What to work on:
Find every line in the data that contains the word "checker". Return each of those lines.

Source records
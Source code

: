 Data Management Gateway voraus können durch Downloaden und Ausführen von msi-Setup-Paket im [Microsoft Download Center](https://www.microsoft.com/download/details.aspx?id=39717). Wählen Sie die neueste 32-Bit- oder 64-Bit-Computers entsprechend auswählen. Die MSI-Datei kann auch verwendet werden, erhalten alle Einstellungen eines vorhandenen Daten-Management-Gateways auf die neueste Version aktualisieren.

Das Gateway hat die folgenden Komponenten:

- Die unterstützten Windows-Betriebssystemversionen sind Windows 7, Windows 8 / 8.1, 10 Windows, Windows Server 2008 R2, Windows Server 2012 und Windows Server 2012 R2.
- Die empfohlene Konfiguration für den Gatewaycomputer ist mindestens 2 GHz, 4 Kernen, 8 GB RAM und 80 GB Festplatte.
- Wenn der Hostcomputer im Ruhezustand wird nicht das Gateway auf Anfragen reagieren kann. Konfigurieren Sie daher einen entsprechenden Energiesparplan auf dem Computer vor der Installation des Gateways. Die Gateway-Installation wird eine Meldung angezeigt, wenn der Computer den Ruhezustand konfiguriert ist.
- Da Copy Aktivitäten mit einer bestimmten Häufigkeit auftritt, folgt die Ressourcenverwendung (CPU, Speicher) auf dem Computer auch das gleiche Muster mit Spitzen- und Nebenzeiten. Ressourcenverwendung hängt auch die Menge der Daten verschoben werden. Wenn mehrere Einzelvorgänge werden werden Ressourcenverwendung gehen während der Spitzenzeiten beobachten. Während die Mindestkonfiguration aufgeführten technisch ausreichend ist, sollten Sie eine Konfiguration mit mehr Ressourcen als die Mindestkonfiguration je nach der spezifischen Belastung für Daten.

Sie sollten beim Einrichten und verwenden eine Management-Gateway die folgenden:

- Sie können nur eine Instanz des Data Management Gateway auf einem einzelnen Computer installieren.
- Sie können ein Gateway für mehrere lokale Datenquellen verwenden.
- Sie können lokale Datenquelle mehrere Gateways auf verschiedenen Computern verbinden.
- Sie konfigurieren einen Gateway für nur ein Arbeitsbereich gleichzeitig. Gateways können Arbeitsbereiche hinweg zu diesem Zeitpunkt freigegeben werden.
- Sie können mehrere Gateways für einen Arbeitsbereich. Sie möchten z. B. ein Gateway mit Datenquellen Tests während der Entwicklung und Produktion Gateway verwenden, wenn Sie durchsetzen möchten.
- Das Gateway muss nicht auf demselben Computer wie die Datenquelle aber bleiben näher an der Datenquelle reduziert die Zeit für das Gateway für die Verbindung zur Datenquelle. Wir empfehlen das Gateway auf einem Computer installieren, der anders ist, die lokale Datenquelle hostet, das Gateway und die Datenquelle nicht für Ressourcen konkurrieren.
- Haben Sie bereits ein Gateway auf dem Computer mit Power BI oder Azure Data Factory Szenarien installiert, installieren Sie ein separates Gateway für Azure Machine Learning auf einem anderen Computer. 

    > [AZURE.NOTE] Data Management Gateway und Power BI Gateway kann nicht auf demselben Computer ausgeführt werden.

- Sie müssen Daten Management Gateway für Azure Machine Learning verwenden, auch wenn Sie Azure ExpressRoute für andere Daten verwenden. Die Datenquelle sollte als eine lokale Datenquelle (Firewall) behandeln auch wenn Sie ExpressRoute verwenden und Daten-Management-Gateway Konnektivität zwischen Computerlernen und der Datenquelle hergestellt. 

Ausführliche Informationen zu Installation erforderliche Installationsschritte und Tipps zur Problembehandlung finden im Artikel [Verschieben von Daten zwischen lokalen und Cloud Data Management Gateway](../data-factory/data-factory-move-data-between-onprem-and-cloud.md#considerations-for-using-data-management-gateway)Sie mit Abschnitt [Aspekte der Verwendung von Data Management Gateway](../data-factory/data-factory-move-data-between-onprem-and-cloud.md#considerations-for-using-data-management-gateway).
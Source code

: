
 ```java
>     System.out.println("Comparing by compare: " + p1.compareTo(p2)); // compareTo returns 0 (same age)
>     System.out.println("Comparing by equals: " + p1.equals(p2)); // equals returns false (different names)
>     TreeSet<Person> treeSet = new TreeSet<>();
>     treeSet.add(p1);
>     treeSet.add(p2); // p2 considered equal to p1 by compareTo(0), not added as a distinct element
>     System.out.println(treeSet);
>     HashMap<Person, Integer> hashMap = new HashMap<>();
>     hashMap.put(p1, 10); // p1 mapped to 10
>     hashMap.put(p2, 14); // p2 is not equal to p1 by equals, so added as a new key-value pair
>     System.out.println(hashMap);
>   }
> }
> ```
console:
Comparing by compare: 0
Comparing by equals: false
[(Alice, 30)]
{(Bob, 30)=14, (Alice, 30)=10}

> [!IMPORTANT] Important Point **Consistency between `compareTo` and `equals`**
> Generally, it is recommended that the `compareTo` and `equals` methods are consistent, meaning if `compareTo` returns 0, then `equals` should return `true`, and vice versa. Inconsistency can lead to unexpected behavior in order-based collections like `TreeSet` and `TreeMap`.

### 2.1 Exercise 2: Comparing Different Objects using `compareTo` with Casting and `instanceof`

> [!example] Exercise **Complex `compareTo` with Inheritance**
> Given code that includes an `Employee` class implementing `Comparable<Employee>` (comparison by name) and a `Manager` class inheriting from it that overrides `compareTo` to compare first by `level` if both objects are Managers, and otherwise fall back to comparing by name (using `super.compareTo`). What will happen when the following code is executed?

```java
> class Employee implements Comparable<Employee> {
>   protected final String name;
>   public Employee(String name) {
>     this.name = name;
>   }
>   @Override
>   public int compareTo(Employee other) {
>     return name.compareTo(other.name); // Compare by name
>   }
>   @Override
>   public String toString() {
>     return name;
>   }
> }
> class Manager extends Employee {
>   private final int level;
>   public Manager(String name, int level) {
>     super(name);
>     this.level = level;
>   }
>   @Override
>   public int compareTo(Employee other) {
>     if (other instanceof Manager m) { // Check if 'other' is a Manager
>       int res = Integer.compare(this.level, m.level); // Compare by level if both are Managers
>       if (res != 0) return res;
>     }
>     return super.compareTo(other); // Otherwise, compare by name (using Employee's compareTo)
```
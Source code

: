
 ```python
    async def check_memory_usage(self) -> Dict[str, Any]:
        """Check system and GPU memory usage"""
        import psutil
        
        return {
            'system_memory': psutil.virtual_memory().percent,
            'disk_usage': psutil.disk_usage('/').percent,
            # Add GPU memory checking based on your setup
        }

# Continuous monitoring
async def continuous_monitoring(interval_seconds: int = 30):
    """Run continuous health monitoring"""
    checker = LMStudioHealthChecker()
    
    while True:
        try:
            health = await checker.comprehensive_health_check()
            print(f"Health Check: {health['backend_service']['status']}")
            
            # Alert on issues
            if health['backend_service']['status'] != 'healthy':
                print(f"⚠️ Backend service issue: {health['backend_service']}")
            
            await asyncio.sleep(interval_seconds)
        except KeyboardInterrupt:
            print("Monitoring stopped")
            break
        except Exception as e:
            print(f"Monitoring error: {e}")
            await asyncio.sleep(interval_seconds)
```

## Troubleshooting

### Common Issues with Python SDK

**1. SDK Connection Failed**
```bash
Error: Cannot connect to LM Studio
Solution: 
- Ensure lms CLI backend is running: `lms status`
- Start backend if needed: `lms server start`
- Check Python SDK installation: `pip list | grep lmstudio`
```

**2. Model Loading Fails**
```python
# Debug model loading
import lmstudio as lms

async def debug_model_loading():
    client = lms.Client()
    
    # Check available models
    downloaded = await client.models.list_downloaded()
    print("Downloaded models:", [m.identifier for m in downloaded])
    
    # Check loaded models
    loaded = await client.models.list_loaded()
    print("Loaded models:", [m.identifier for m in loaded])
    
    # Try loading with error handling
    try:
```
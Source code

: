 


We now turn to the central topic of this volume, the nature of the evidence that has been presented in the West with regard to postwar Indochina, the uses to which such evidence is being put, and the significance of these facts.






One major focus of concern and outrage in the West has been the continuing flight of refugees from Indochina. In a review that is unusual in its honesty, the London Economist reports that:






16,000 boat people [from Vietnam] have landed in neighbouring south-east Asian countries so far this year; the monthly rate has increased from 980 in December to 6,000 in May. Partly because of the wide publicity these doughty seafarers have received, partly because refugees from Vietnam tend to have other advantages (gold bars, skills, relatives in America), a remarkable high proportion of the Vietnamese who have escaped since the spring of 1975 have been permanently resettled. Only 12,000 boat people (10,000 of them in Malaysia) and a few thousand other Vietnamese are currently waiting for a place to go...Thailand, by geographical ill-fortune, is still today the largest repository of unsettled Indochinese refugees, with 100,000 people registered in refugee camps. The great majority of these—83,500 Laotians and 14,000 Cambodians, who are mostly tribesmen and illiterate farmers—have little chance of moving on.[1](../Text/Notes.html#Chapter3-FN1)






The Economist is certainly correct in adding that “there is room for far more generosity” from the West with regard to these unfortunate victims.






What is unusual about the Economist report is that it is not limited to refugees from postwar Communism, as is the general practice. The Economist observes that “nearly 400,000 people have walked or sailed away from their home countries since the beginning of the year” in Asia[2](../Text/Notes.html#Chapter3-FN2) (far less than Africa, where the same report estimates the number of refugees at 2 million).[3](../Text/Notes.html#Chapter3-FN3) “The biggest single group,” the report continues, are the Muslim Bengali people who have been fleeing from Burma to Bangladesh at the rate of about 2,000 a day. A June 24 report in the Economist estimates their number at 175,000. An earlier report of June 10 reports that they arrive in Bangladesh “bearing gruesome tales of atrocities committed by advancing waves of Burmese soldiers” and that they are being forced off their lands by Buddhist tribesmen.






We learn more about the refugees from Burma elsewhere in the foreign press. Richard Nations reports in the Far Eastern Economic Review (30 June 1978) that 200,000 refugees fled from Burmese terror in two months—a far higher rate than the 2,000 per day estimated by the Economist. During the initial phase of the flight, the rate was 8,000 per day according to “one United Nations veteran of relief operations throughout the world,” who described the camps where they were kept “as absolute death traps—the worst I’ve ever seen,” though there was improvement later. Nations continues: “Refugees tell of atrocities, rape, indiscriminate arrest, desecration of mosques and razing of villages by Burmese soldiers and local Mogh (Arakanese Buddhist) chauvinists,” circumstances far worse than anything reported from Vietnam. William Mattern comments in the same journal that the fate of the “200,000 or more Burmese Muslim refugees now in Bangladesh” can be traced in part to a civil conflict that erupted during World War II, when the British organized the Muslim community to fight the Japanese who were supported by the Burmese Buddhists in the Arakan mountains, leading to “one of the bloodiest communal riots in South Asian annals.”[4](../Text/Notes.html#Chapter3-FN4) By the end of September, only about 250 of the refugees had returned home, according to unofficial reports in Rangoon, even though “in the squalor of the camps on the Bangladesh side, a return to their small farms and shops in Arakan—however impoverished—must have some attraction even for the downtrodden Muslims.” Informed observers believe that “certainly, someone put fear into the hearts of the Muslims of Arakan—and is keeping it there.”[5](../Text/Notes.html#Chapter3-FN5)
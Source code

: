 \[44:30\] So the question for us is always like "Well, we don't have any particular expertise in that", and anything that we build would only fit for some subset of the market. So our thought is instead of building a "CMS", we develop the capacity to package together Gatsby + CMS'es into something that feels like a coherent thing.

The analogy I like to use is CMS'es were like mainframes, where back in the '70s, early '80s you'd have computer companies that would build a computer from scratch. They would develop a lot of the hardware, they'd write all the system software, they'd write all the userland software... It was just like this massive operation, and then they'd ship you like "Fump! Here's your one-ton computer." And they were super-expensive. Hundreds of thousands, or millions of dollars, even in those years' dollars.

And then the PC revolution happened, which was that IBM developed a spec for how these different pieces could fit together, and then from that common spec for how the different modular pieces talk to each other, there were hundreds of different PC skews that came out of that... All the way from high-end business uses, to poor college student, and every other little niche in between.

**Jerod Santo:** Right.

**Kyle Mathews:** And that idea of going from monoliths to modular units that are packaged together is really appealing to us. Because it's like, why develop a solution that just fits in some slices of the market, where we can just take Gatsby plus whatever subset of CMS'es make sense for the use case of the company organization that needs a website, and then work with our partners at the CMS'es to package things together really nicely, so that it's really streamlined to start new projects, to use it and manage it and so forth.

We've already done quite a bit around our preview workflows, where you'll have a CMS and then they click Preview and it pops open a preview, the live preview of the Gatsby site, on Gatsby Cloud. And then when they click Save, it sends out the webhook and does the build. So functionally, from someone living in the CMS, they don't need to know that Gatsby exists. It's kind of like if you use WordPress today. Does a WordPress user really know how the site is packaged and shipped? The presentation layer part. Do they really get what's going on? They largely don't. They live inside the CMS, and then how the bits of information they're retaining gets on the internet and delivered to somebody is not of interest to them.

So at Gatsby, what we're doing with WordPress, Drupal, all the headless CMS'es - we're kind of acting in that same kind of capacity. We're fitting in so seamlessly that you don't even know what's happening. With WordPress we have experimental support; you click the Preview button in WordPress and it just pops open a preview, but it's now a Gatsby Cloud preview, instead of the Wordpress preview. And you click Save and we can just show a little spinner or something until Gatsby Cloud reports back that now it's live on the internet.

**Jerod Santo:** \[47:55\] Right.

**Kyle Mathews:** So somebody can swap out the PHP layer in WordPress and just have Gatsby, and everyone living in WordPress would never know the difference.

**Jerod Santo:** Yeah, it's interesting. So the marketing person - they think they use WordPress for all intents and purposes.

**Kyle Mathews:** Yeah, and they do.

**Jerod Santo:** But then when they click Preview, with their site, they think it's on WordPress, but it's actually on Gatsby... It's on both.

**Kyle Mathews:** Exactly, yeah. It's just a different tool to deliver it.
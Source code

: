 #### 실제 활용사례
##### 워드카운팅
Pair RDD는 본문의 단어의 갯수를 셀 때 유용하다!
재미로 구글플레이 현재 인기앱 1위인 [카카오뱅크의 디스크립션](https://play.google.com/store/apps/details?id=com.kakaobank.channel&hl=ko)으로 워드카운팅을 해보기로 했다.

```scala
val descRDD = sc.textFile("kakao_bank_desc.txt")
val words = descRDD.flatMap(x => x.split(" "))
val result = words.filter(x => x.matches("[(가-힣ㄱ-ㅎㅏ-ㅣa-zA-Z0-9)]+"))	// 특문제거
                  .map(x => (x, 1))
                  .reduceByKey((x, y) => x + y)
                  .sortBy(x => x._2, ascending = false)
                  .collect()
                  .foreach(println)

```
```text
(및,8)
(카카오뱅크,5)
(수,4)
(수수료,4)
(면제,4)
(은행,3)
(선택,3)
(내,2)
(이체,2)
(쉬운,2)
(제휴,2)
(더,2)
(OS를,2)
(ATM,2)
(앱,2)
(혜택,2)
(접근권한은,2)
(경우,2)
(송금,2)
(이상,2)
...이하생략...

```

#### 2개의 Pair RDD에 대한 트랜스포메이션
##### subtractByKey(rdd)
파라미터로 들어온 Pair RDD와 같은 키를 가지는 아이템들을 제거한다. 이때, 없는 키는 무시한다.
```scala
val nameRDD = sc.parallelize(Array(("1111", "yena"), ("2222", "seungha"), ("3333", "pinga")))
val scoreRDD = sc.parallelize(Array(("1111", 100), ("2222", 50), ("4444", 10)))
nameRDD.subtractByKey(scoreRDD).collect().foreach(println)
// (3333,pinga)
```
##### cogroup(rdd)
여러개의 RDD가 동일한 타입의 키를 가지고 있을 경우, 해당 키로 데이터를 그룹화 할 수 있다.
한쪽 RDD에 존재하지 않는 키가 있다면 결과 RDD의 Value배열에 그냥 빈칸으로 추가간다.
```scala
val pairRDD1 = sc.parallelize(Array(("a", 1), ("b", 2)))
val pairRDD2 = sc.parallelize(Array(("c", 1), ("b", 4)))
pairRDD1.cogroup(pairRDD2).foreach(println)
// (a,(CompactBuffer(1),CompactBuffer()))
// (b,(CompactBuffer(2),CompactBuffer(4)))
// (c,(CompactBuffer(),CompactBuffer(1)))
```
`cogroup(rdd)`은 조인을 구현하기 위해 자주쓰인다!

Task solution:
    checker = LMStudioHealthChecker()
            health = await checker.comprehensive_health_check()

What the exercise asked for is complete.